I bought my Jet Boat and it was mainly used as a Duck boat, since I fish more than anything I want to get it ready so I can fish tournaments out of it. I added a motorguide trollling motor and two batterys up front first, now I have a built in Duel pro charger going in next. My next task is to figure out how to do livewell in it. I will post a pick so you can see what I'm dealing with but its mainly open and the console sits forward in it with one seat at the wheel. I'm wanting to keep it as lite as I can so I'm thinking about doing away with the seat and haveing a livewell I can sit on and drive. post some pics of what you guys have. I could use the help.

Also its a 1652 with a 90/65 merc and I can run 31mph with two guys and all our heavy tackle bags and rods, and 14 gallons of gas. does that sound about right?


----------



## hotshotinn (Nov 30, 2011)

Ifit was me i would use a cooler for a live well in your boat.You can plum the cooler with a overflow with through hull fixtures and then go from there.A cooler is light and insalated already and you can then remove it when you not need it in there.Coolers come in many sizes so you will have to choose whaat one you want =D>


----------



## HoytHunter69 (Nov 30, 2011)

hotshotinn said:


> Ifit was me i would use a cooler for a live well in your boat.You can plum the cooler with a overflow with through hull fixtures and then go from there.A cooler is light and insalated already and you can then remove it when you not need it in there.Coolers come in many sizes so you will have to choose whaat one you want =D>



I was thinking about that and also the ones the sell at Cabelas? I do like the idea of being able to remove it when I want to hunt ducks or gators though.


----------



## LonLB (Nov 30, 2011)

If you go with built in, you can buy the tank from Great Lakes skipper. They sell tanks that are made to be livewells.

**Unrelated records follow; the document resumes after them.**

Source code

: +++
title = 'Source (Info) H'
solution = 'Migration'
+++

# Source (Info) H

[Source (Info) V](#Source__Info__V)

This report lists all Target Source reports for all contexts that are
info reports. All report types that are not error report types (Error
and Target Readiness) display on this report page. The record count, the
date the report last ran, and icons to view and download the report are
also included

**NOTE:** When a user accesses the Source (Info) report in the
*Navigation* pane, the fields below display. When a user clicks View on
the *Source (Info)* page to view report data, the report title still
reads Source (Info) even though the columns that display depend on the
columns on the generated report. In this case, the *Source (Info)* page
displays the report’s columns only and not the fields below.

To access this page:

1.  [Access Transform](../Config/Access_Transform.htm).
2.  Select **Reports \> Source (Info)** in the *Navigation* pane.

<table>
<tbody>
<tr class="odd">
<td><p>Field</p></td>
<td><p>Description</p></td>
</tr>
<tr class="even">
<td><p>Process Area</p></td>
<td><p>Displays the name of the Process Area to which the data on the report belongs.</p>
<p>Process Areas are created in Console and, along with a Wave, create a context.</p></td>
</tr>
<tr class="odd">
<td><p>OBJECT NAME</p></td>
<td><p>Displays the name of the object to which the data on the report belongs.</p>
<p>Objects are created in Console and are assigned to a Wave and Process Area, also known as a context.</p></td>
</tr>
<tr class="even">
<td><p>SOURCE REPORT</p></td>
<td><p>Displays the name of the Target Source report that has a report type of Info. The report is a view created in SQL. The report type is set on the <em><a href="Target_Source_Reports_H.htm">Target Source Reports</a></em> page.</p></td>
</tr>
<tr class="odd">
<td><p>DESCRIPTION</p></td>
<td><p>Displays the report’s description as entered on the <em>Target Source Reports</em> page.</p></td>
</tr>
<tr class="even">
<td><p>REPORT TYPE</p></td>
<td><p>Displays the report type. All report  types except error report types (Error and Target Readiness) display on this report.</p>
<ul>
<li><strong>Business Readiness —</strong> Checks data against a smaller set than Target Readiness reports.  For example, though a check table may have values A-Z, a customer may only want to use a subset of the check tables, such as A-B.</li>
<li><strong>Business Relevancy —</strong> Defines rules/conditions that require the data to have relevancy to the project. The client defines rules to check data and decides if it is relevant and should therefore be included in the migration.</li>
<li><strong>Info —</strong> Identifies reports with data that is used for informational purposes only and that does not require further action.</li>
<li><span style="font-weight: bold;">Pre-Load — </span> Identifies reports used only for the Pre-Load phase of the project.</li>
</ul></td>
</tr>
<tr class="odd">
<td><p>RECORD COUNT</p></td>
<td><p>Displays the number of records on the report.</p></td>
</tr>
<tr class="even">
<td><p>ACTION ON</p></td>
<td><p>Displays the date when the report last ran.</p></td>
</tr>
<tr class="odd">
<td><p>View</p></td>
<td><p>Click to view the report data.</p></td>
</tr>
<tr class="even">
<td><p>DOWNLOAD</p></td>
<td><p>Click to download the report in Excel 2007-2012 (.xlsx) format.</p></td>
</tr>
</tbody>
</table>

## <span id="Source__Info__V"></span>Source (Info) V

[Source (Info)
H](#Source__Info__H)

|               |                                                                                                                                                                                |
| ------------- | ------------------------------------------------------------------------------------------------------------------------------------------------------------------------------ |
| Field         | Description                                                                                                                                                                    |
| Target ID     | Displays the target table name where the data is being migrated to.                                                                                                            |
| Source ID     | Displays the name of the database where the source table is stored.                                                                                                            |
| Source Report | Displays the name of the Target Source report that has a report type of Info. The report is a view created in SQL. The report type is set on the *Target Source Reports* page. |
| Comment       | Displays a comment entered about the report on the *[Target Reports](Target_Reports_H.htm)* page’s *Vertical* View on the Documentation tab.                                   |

Then you can install an aerator pump, and switch/timer, build a frame/enclosure around it and your all set.


----------



## Darkside (Nov 30, 2011)

Speed sounds a little slower than I would have guessed. I had a 1760 with the same outboard jet, .125" sides, .190" bottom and UHMW bolted to the bottom and it ran about the same speed. 31-32mph.


----------



## tepponogu (Nov 30, 2011)

I bought a toho livewell rig from a friend. They sell for like $200-$300 brand new. It fits perfectly and has an aeration system run by a bilge pump. Works great. I have pics, but theyre too big for the forum for some reason.


----------



## AllOutdoors (Dec 10, 2011)

I like your idea of a livewell you can still sit on. Maybe still be able to mount a seat to it with the lid off to the side.


----------



## tepponogu (Dec 10, 2011)

If you're referring to the Toho Rig, the lids say not to sit or stand on them. My kid sat on it and it held him okay (he's about 45+#). It does look like it starts to cave in when I crawl across it trying not to put too much weight on it.

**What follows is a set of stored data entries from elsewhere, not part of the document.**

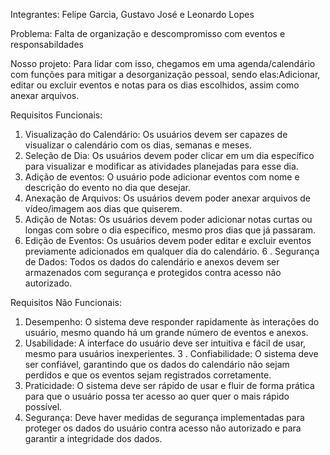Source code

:Integrantes: Felipe Garcia, Gustavo José e Leonardo Lopes

Problema: Falta de organização e descompromisso com eventos e responsabildades

Nosso projeto: Para lidar com isso, chegamos em uma agenda/calendário com funções para mitigar a desorganização pessoal, sendo elas:Adicionar, editar ou excluir eventos e notas para os dias escolhidos, assim como anexar arquivos.



 Requisitos Funcionais:

1. Visualização do Calendário: Os usuários devem ser capazes de visualizar o calendário com os dias, semanas e meses.
2. Seleção de Dia: Os usuários devem poder clicar em um dia específico para visualizar e modificar as atividades planejadas para esse dia.
3. Adição de eventos: O usuário pode adicionar eventos com nome e descrição do evento no dia que desejar.
3. Anexação de Arquivos: Os usuários devem poder anexar arquivos de vídeo/imagem aos dias que quiserem.
4. Adição de Notas: Os usuários devem poder adicionar notas curtas ou longas com sobre o dia específico, mesmo pros dias que já passaram.
5. Edição de Eventos: Os usuários devem poder editar e excluir eventos previamente adicionados em qualquer dia do calendário.
6 . Segurança de Dados: Todos os dados do calendário e anexos devem ser armazenados com segurança e protegidos contra acesso não autorizado.

Requisitos Não Funcionais:

1. Desempenho: O sistema deve responder rapidamente às interações do usuário, mesmo quando há um grande número de eventos e anexos.
2. Usabilidade: A interface do usuário deve ser intuitiva e fácil de usar, mesmo para usuários inexperientes.
3 . Confiabilidade: O sistema deve ser confiável, garantindo que os dados do calendário não sejam perdidos e que os eventos sejam registrados corretamente.
4. Praticidade: O sistema deve ser rápido de usar e fluir de forma prática para que o usuário possa ter acesso ao quer quer o mais rápido possível.
5. Segurança: Deve haver medidas de segurança implementadas para proteger os dados do usuário contra acesso não autorizado e para garantir a integridade dos dados.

https://www.basspro.com/TohoRig-Livewell/product/883/50761

This is the one that I have. The center is a console for accessories or what ever. The left and right side run underneath the center for one large well, or it has a divider that you can put up to make two different wells.


----------



## HoytHunter69 (Dec 12, 2011)

tepponogu said:


> If you're referring to the Toho Rig, the lids say not to sit or stand on them. My kid sat on it and it held him okay (he's about 45+#). It does look like it starts to cave in when I crawl across it trying not to put too much weight on it.
> 
> https://www.basspro.com/TohoRig-Livewell/product/883/50761
> 
> This is the one that I have. The center is a console for accessories or what ever. The left and right side run underneath the center for one large well, or it has a divider that you can put up to make two different wells.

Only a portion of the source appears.